Table 4 Precision Data for Each Element (n = 10)
| Sample | Element / Wavelength | Al3961(85)L | Ca4226(80)L | Cr2677(126)L | Cu3273(103)L | Fe2599(130)L |
| 0.01 mg/LStandard Solution | RSD% | 8.92 | 2.15 | 1.59 | 3.92 | 2.84 |
| Element / Wavelength | K7664(44)L | Mg2852(118)L | Na5895(57)L | Ni2216(152)S | Zn2138(158)S | |
| RSD% | 2.49 | 0.87 | 2.25 | 1.58 | 0.59 |
Results Analysis
Table 5 Measured Concentrations of Each Element (mg·L⁻¹) and Spike Recovery Rates
| Sample | Measurement Sequence | Al3961(85)L | Ca4226(80)L | Cr2677(126)L | Cu3273(103)L | Fe2599(130)L |
| Urea Solution | Parallel Sample 1 | ≤0.0499 | 0.0595 | 0.0875 | ≤0.0244 | ≤0.0139 |
| Parallel Sample 2 | ≤0.0499 | 0.0605 | 0.0885 | ≤0.0244 | ≤0.0139 | |
| Mean | / | 0.0600 | 0.0880 | / | / | |
| RSD% | / | 1.14 | 0.77 | / | / | |
| Recovery% | 98.6 | 103 | 102 | 109 | 104 | |
| Measurement Sequence | K7664(44)L | Mg2852(118)L | Na5895(57)L | Ni2216(152)S | Zn2138(158)S | |
| Parallel Sample 1 | ≤0.0103 | ≤0.0066 | 0.1220 | 0.0855 | ≤0.0066 | |
| Parallel Sample 2 | ≤0.0103 | ≤0.0066 | 0.1189 | 0.0865 | ≤0.0066 | |
| Mean | / | / | 0.1205 | 0.0860 | / | |
| RSD% | / | / | 1.80 | 0.79 | / | |
| Recovery% | 98.8 | 93.6 | 97.5 | 99.1 | 101 |
Based on the results in Table 5, the concentrations of all impurity elements in the urea solution are significantly below the limits specified in the standard, and several elements fall below the method detection limits. After spiking the sample at 0.2 ppm, the recovery rates ranged from 93.6% to 109%, indicating good reliability of the method.
Conclusion
In this study, the EXPEC 6500D ICP-OES was used to quantify all inorganic impurity elements in automotive urea solution. The calibration curves showed excellent linearity with correlation coefficients r > 0.9999, and spike recoveries ranged from 93.6% to 109%, demonstrating accurate quantification.
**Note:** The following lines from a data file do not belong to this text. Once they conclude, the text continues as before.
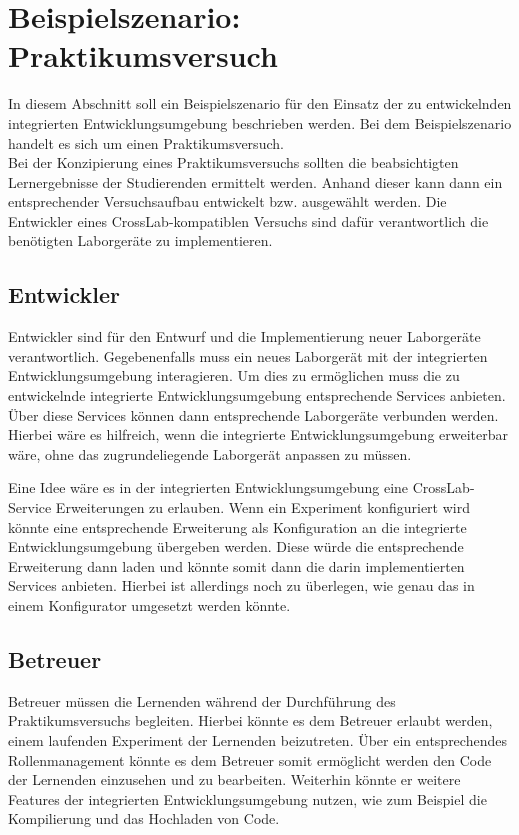 \section{Beispielszenario: Praktikumsversuch} \label{beispielszenario}

In diesem Abschnitt soll ein Beispielszenario für den Einsatz der zu entwickelnden integrierten Entwicklungsumgebung beschrieben werden. Bei dem Beispielszenario handelt es sich um einen Praktikumsversuch. \\

Bei der Konzipierung eines Praktikumsversuchs sollten die beabsichtigten Lernergebnisse der Studierenden ermittelt werden. Anhand dieser kann dann ein entsprechender Versuchsaufbau entwickelt bzw. ausgewählt werden. Die Entwickler eines CrossLab-kompatiblen Versuchs sind dafür verantwortlich die benötigten Laborgeräte zu implementieren.

\subsection{Entwickler}

Entwickler sind für den Entwurf und die Implementierung neuer Laborgeräte verantwortlich. Gegebenenfalls muss ein neues Laborgerät mit der integrierten Entwicklungsumgebung interagieren. Um dies zu ermöglichen muss die zu entwickelnde integrierte Entwicklungsumgebung entsprechende Services anbieten. Über diese Services können dann entsprechende Laborgeräte verbunden werden. Hierbei wäre es hilfreich, wenn die integrierte Entwicklungsumgebung erweiterbar wäre, ohne das zugrundeliegende Laborgerät anpassen zu müssen.

\begin{note}
    Eine Idee wäre es in der integrierten Entwicklungsumgebung eine CrossLab-Service Erweiterungen zu erlauben. Wenn ein Experiment konfiguriert wird könnte eine entsprechende Erweiterung als Konfiguration an die integrierte Entwicklungsumgebung übergeben werden. Diese würde die entsprechende Erweiterung dann laden und könnte somit dann die darin implementierten Services anbieten. Hierbei ist allerdings noch zu überlegen, wie genau das in einem Konfigurator umgesetzt werden könnte.
\end{note}

\subsection{Betreuer}

Betreuer müssen die Lernenden während der Durchführung des Praktikumsversuchs begleiten. Hierbei könnte es dem Betreuer erlaubt werden, einem laufenden Experiment der Lernenden beizutreten. Über ein entsprechendes Rollenmanagement könnte es dem Betreuer somit ermöglicht werden den Code der Lernenden einzusehen und zu bearbeiten. Weiterhin könnte er weitere Features der integrierten Entwicklungsumgebung nutzen, wie zum Beispiel die Kompilierung und das Hochladen von Code.

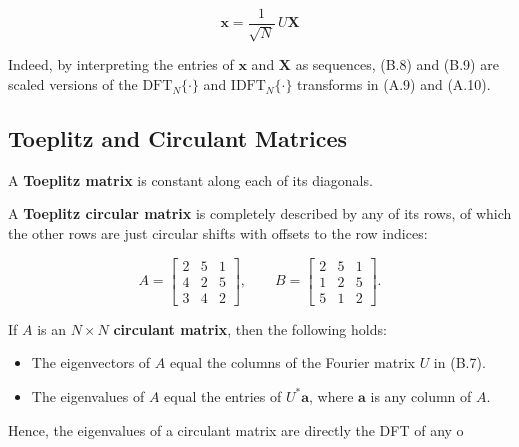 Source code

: \begin{equation}
\mathbf{x} = \frac{1}{\sqrt{N}} \, U \mathbf{X}
\tag{B.9}
\end{equation}

Indeed, by interpreting the entries of $\mathbf{x}$ and $\mathbf{X}$ as sequences, (B.8) and (B.9) are scaled versions of the $\text{DFT}_N\{\cdot\}$ and $\text{IDFT}_N\{\cdot\}$ transforms in (A.9) and (A.10).

\subsection{Toeplitz and Circulant Matrices}

A \textbf{Toeplitz matrix} is constant along each of its diagonals.

A \textbf{Toeplitz circular matrix} is completely described by any of its rows,  
of which the other rows are just circular shifts with offsets to the row indices:

\begin{equation}
A =
\begin{bmatrix}
2 & 5 & 1 \\
4 & 2 & 5 \\
3 & 4 & 2
\end{bmatrix}
,\qquad
B =
\begin{bmatrix}
2 & 5 & 1 \\
1 & 2 & 5 \\
5 & 1 & 2
\end{bmatrix}.
\tag{B.10}
\end{equation}

If $A$ is an $N \times N$ \textbf{circulant matrix}, then the following holds:

\begin{itemize}
    \item The eigenvectors of $A$ equal the columns of the Fourier matrix $U$ in (B.7).
    \item The eigenvalues of $A$ equal the entries of $U^* \mathbf{a}$, where $\mathbf{a}$ is any column of $A$.
\end{itemize}

Hence, the eigenvalues of a circulant matrix are directly the DFT of any o
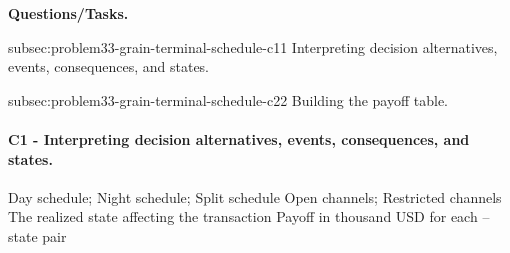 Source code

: 	\textbf{Questions/Tasks.}
	\begin{enumerate}
	\CriterionTask
	{subsec:problem33-grain-terminal-schedule-c1}{1}
	{Interpreting decision alternatives, events, consequences, and states.}

	\CriterionTask
	{subsec:problem33-grain-terminal-schedule-c2}{2}
	{Building the payoff table.}
	\end{enumerate}

	\paragraph*{C1 - Interpreting decision alternatives, events, consequences, and states.}
	\label{subsec:problem33-grain-terminal-schedule-c1}
	\DecisionElementsTable
	{Day schedule; Night schedule; Split schedule}
	{Open channels; Restricted channels}
	{The realized state affecting the transaction}
	{Payoff in thousand USD for each --state pair}

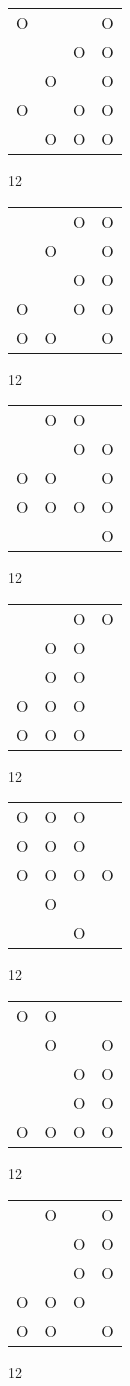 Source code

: \begin{tabular}{|m{0.2cm}m{0.2cm}m{0.2cm}m{0.2cm}|}\hline
O& & &O\\
 & &O&O\\
 &O& &O\\
O& &O&O\\
 &O&O&O\\
\hline\end{tabular}12
\begin{tabular}{|m{0.2cm}m{0.2cm}m{0.2cm}m{0.2cm}|}\hline
 & &O&O\\
 &O& &O\\
 & &O&O\\
O& &O&O\\
O&O& &O\\
\hline\end{tabular}12
\begin{tabular}{|m{0.2cm}m{0.2cm}m{0.2cm}m{0.2cm}|}\hline
 &O&O& \\
 & &O&O\\
O&O& &O\\
O&O&O&O\\
 & & &O\\
\hline\end{tabular}12
\begin{tabular}{|m{0.2cm}m{0.2cm}m{0.2cm}m{0.2cm}|}\hline
 & &O&O\\
 &O&O& \\
 &O&O& \\
O&O&O& \\
O&O&O& \\
\hline\end{tabular}12
\begin{tabular}{|m{0.2cm}m{0.2cm}m{0.2cm}m{0.2cm}|}\hline
O&O&O& \\
O&O&O& \\
O&O&O&O\\
 &O& & \\
 & &O& \\
\hline\end{tabular}12
\begin{tabular}{|m{0.2cm}m{0.2cm}m{0.2cm}m{0.2cm}|}\hline
O&O& & \\
 &O& &O\\
 & &O&O\\
 & &O&O\\
O&O&O&O\\
\hline\end{tabular}12
\begin{tabular}{|m{0.2cm}m{0.2cm}m{0.2cm}m{0.2cm}|}\hline
 &O& &O\\
 & &O&O\\
 & &O&O\\
O&O&O& \\
O&O& &O\\
\hline\end{tabular}12
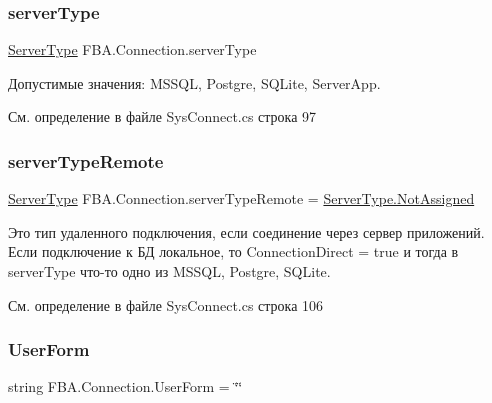 \subsubsection{\texorpdfstring{server\+Type}{serverType}}
{\footnotesize\ttfamily \mbox{\hyperlink{namespace_f_b_a_a54b34d51226fe01d01f79d9fcb237413}{Server\+Type}} F\+B\+A.\+Connection.\+server\+Type}



Допустимые значения\+: M\+S\+S\+QL, Postgre, S\+Q\+Lite, Server\+App. 



См. определение в файле Sys\+Connect.\+cs строка 97

\mbox{\label{class_f_b_a_1_1_connection_ada46cb57e3fc2bea5b69c026d2eba248}} 
\subsubsection{\texorpdfstring{server\+Type\+Remote}{serverTypeRemote}}
{\footnotesize\ttfamily \mbox{\hyperlink{namespace_f_b_a_a54b34d51226fe01d01f79d9fcb237413}{Server\+Type}} F\+B\+A.\+Connection.\+server\+Type\+Remote = \mbox{\hyperlink{namespace_f_b_a_a54b34d51226fe01d01f79d9fcb237413a316d54b418d9a7186f9234f08cfb599f}{Server\+Type.\+Not\+Assigned}}}



Это тип удаленного подключения, если соединение через сервер приложений. Если подключение к БД локальное, то Connection\+Direct = true и тогда в server\+Type что-\/то одно из M\+S\+S\+QL, Postgre, S\+Q\+Lite. 



См. определение в файле Sys\+Connect.\+cs строка 106

\mbox{\label{class_f_b_a_1_1_connection_a6ce212094097c98af886a3417b1510cc}} 
\subsubsection{\texorpdfstring{User\+Form}{UserForm}}
{\footnotesize\ttfamily string F\+B\+A.\+Connection.\+User\+Form = \char`\"{}\char`\"{}}




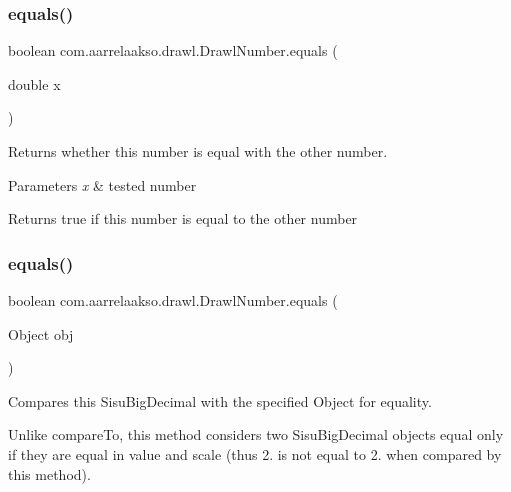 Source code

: \subsubsection{\texorpdfstring{equals()}{equals()}\hspace{0.1cm}{\footnotesize\ttfamily [2/3]}}
{\footnotesize\ttfamily boolean com.\+aarrelaakso.\+drawl.\+Drawl\+Number.\+equals (\begin{DoxyParamCaption}\item[{double}]{x }\end{DoxyParamCaption})\hspace{0.3cm}{\ttfamily [protected]}}



Returns whether this number is equal with the other number. 


\begin{DoxyParams}{Parameters}
{\em x} & tested number \\
\hline
\end{DoxyParams}
\begin{DoxyReturn}{Returns}
true if this number is equal to the other number 
\end{DoxyReturn}
\mbox{\label{classcom_1_1aarrelaakso_1_1drawl_1_1_drawl_number_a1599c6bdf131bc6b8a985f6a4b1b6f00}} 
\subsubsection{\texorpdfstring{equals()}{equals()}\hspace{0.1cm}{\footnotesize\ttfamily [3/3]}}
{\footnotesize\ttfamily boolean com.\+aarrelaakso.\+drawl.\+Drawl\+Number.\+equals (\begin{DoxyParamCaption}\item[{Object}]{obj }\end{DoxyParamCaption})}



Compares this Sisu\+Big\+Decimal with the specified Object for equality. 

Unlike compare\+To, this method considers two Sisu\+Big\+Decimal objects equal only if they are equal in value and scale (thus 2. is not equal to 2. when compared by this method).



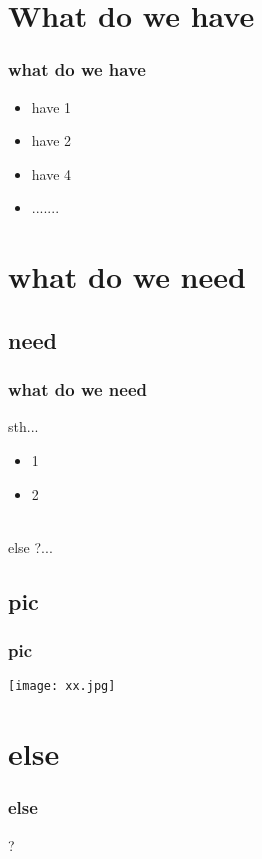 \documentclass{beamer}
\begin{document}
\section{What do we have}
 
\begin{frame}
	\frametitle{what do we have}
	\begin{itemize}[<+-|alert@+>]
		\item have 1
		\item have 2
		\item have 4
		\item .......
	\end{itemize}
\end{frame}
 
\section{what do we need}
\subsection{need}
\begin{frame}
	\frametitle{what do we need}
	sth...
	\begin{itemize}[<+-|alert@+>]
		\item 1
		\item 2
	\end{itemize} 
	\hfill \\
	else ?...
\end{frame}
 
\subsection{pic}
\begin{frame}
	\frametitle{pic}
	\centerline{\texttt{[image: xx.jpg]}}\label{phb}
\end{frame}
 
\section{else}
\begin{frame}
    \frametitle{else}
	\begin{center}\Huge{?}\end{center}
\end{frame}
\end{document}
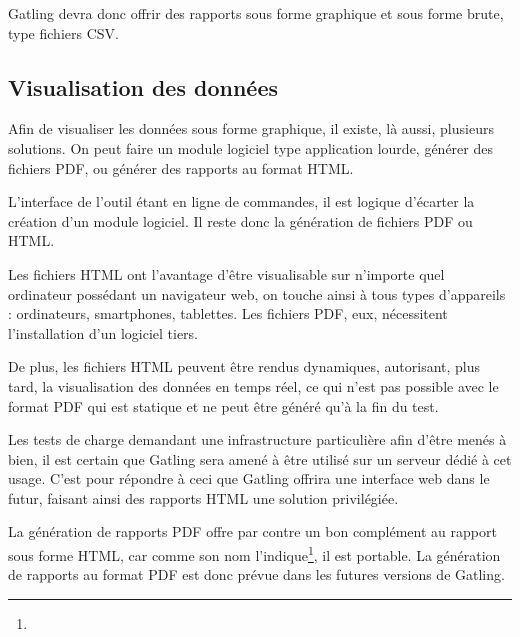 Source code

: Gatling devra donc offrir des rapports sous forme graphique et sous forme brute, type fichiers CSV.

\subsection{Visualisation des données}

Afin de visualiser les données sous forme graphique, il existe, là aussi, plusieurs solutions. On peut faire un module logiciel type application lourde, générer des fichiers PDF, ou générer des rapports au format HTML. 

L'interface de l'outil étant en ligne de commandes, il est logique d'écarter la création d'un module logiciel. Il reste donc la génération de fichiers PDF ou HTML.

Les fichiers HTML ont l'avantage d'être visualisable sur n'importe quel ordinateur possédant un navigateur web, on touche ainsi à tous types d'appareils : ordinateurs, smartphones, tablettes. Les fichiers PDF, eux, nécessitent l'installation d'un logiciel tiers.

De plus, les fichiers HTML peuvent être rendus dynamiques, autorisant, plus tard, la visualisation des données en temps réel, ce qui n'est pas possible avec le format PDF qui est statique et ne peut être généré qu'à la fin du test.

Les tests de charge demandant une infrastructure particulière afin d'être menés à bien, il est certain que Gatling sera amené à être utilisé sur un serveur dédié à cet usage. C'est pour répondre à ceci que Gatling offrira une interface web dans le futur, faisant ainsi des rapports HTML une solution privilégiée.

La génération de rapports PDF offre par contre un bon complément au rapport sous forme HTML, car comme son nom l'indique\footnote{}, il est portable. La génération de rapports au format PDF est donc prévue dans les futures versions de Gatling.  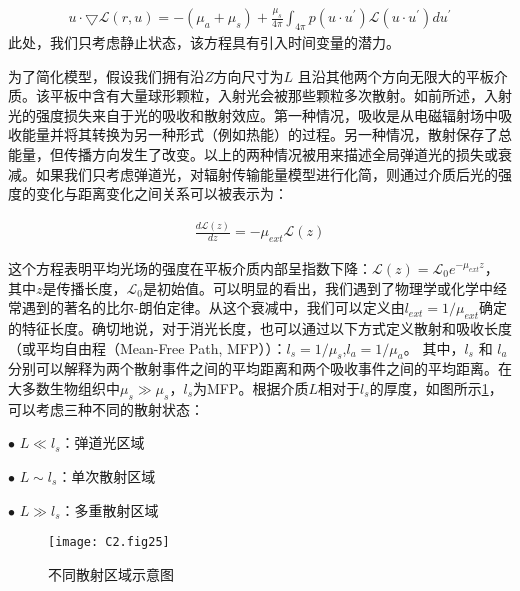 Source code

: \begin{equation}
\begin{aligned}
    u \cdot \bigtriangledown  \mathcal{L}(r, u) = -(\mu_{a} + \mu_{s})+\frac{\mu_{s}}{4\pi}\int_{4\pi} p(u·u^{\prime}) \mathcal{L}(u·u^{\prime}) d u^{\prime}
\end{aligned}
\label{eq:2.02}
\end{equation}
此处，我们只考虑静止状态，该方程具有引入时间变量的潜力。

为了简化模型，假设我们拥有沿$Z$方向尺寸为$L$ 且沿其他两个方向无限大的平板介质。该平板中含有大量球形颗粒，入射光会被那些颗粒多次散射。如前所述，入射光的强度损失来自于光的吸收和散射效应。第一种情况，吸收是从电磁辐射场中吸收能量并将其转换为另一种形式（例如热能）的过程。另一种情况，散射保存了总能量，但传播方向发生了改变。以上的两种情况被用来描述全局弹道光的损失或衰减。如果我们只考虑弹道光，对辐射传输能量模型进行化简，则通过介质后光的强度的变化与距离变化之间关系可以被表示为：

\begin{equation}
\begin{aligned}
    \frac{d\mathcal{L}(z)}{dz} = -\mu_{ext}\mathcal{L}(z)
\end{aligned}
\label{eq:2.03}
\end{equation}

这个方程表明平均光场的强度在平板介质内部呈指数下降：$\mathcal{L}(z) = \mathcal{L}_{0}e^{-\mu_{ext}z}$，其中$z$是传播长度，$\mathcal{L}_{0}$是初始值。可以明显的看出，我们遇到了物理学或化学中经常遇到的著名的比尔-朗伯定律。从这个衰减中，我们可以定义由$l_{ext}=1/\mu_{ext}$确定的特征长度。确切地说，对于消光长度，也可以通过以下方式定义散射和吸收长度（或平均自由程（Mean-Free Path, MFP））：$l_{s} = 1/\mu_{s}$,$l_{a} = 1/\mu_{a}$。
其中，$l_{s}$ 和 $l_{a}$分别可以解释为两个散射事件之间的平均距离和两个吸收事件之间的平均距离。在大多数生物组织中$\mu_{s} \gg \mu_{s}$，$l_{s}$为MFP。根据介质$L$相对于$l_{s}$的厚度，如图所示\ref{fig2:25}\cite{ntziachristos_going_2010}，可以考虑三种不同的散射状态\cite{ntziachristos_going_2010}：\par
$\bullet$ $ L \ll l_{s} $：弹道光区域\par
$\bullet$ $L \sim l_{s} $：单次散射区域\par
$\bullet$ $L \gg l_{s} $：多重散射区域\par

\begin{figure}[htp]
	\centering
	\texttt{[image: C2.fig25]}
	\caption{不同散射区域示意图}
	\label{fig2:25}
\end{figure}

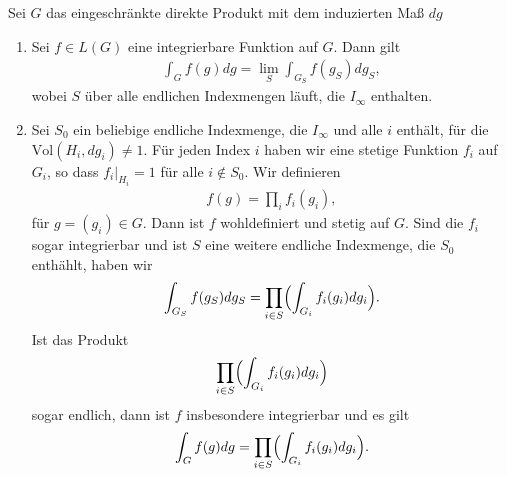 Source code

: 		\begin{proposition}\label{prop:integrieren}
			Sei $G$ das eingeschränkte direkte Produkt mit dem induzierten Maß $dg$
			\begin{enumerate}[label=(\roman*)]
				\item Sei $f \in L(G)$ eine integrierbare Funktion auf $G$. Dann gilt
					\begin{align*}
						\int_G f(g)dg = \lim_S \int_{G_S} f(g_S) dg_S,
					\end{align*}
					wobei $S$ über alle endlichen Indexmengen läuft, die $I_\infty$ enthalten.
				\item Sei $S_0$ ein beliebige endliche Indexmenge, die $I_\infty$ und alle $i$ enthält, für die $\text{Vol}(H_i, dg_i) \not= 1$. 
					Für jeden Index $i$ haben wir eine stetige Funktion $f_i$ auf $G_i$, so dass $f_i |_{H_i} = 1$ für alle $i \notin S_0$. 
					Wir definieren
					\begin{align*}
						f(g) = \prod_{i}f_{i}(g_i),
					\end{align*}
					für $g=(g_i) \in G$. 
					Dann ist $f$ wohldefiniert und stetig auf $G$. 
					Sind die $f_i$ sogar integrierbar und ist $S$ eine weitere endliche Indexmenge, die $S_0$ enthählt, haben wir
					\begin{align}\label{eq:satz:integration}
						\int_{G_S} f(g_S) dg_S = \prod_{i \in S}\Bigl(\int_{G_i} f_i (g_i)dg_i\Bigr).
					\end{align}
					Ist das Produkt
					\begin{align*}
						\prod_{i \in S}\Bigl(\int_{G_i} f_i (g_i)dg_i\Bigr)
					\end{align*}
					sogar endlich, dann ist $f$ insbesondere integrierbar und es gilt
					\begin{align*}
						\int_{G} f(g) dg = \prod_{i \in S}\Bigl(\int_{G_i} f_i (g_i)dg_i\Bigr).
					\end{align*}	
			\end{enumerate}
		\end{proposition}
		
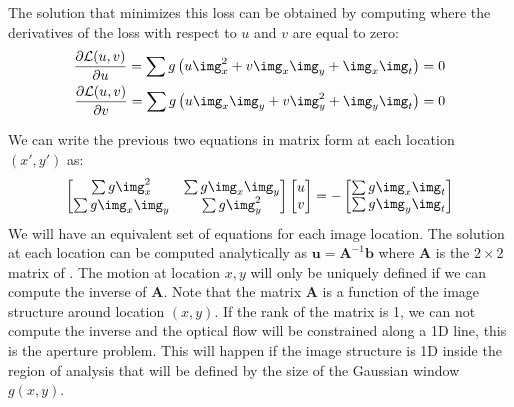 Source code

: The solution that minimizes this loss can be obtained by computing where the derivatives of the loss with respect to $u$ and $v$ are equal to zero: 
\begin{eqnarray}
\frac{\partial \mathcal{L}(u, v)}{\partial u } =
\sum g \left( u \img_x ^ 2 + v \img_x \img_y + \img_x \img_t  \right) = 0 \\
\frac{\partial \mathcal{L}(u, v)}{\partial v } = 
\sum g \left( u \img_x \img_y + v \img_y^2 + \img_y \img_t  \right) = 0
\end{eqnarray}

We can write the previous two equations in matrix form at each location $(x',y')$ as:
\begin{equation}
\begin{bmatrix}
\sum g \img_x ^ 2  & \sum g \img_x \img_y \\
\sum g \img_x \img_y & \sum g \img_y ^ 2 
\end{bmatrix}
\begin{bmatrix}
u \\
v
\end{bmatrix}
=
- 
\begin{bmatrix}
\sum g \img_x \img_t \\
\sum g \img_y \img_t
\end{bmatrix}
\label{eq:lk}
\end{equation}
We will have an equivalent set of equations for each image location. The solution at each location can be computed analytically as $\mathbf{u} = \mathbf{A}^{-1} \textbf{b}$ where $\mathbf{A}$ is the $2 \times 2$ matrix of \eqn{\ref{eq:lk}}. The motion at location $x,y$ will only be uniquely defined if we can compute the inverse of $\mathbf{A}$. Note that the matrix $\mathbf{A}$ is a function of the image structure around location $(x,y)$. If the rank of the matrix is 1, we can not compute the inverse and the optical flow will be constrained along a 1D line, this is the aperture problem. This will happen if the image structure is 1D inside the region of analysis that will be defined by the size of the Gaussian window $g(x,y)$.



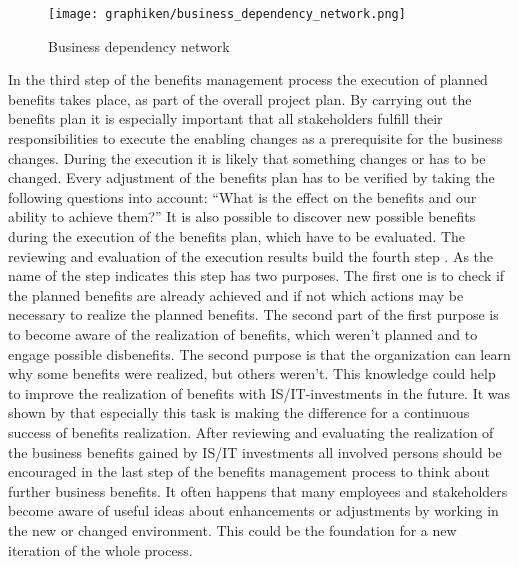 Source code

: \begin{figure}[h]
\centering
\texttt{[image: graphiken/business\_dependency\_network.png]}%
\caption{Business dependency network \citep[p.445]{ward2002}}%
\label{business_dependency_network}%
\end{figure}

In the third step of the benefits management process \citep[cf.][p.75f.]{ward_benefits_2012} the execution of planned benefits takes place, as part of the overall project plan. By carrying out the benefits plan it is especially important that all stakeholders fulfill their responsibilities to execute the enabling changes as a prerequisite for the business changes. During the execution it is likely that something changes or has to be changed. Every adjustment of the benefits plan has to be verified by taking the following questions into account: ``What is the effect on the benefits and our ability to achieve them?'' \citep[p.76]{ward_benefits_2012} It is also possible to discover new possible benefits during the execution of the benefits plan, which have to be evaluated.
\newline\newline
The reviewing and evaluation of the execution results build the fourth step \citep[cf.][p.78f.]{ward_benefits_2012}. As the name of the step indicates this step has two purposes. The first one is to check if the planned benefits are already achieved and if not which actions may be necessary to realize the planned benefits. The second part of the first purpose is to become aware of the realization of benefits, which weren't planned and to engage possible disbenefits. The second purpose is that the organization can learn why some benefits were realized, but others weren't. This knowledge could help to improve the realization of benefits with IS/IT-investments in the future. It was shown by \citet[cited in][p.78]{ward_benefits_2012} that especially this task is making the difference for a continuous success of benefits realization.
\newline\newline
After reviewing and evaluating the realization of the business benefits gained by IS/IT investments all involved persons should be encouraged in the last step of the benefits management process \citep[cf.][p.79f.]{ward_benefits_2012} to think about further business benefits. It often happens that many employees and stakeholders become aware of useful ideas about enhancements or adjustments by working in the new or changed environment. This could be the foundation for a new iteration of the whole process.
Moreover, the MDLs of all elements were far below the limit values specified in GB 29518-2013.
Therefore, the EXPEC 6500D ICP-OES provides a robust and reliable analytical approach for the determination of impurities in AUS 32, offering strong application potential in routine quality control.
Reference:
Standardization Administration of China. Diesel Engines — NOx Reducing Agent — Aqueous Urea Solution: GB 29518-2013 [S]. Beijing: China Standards Press, 2013.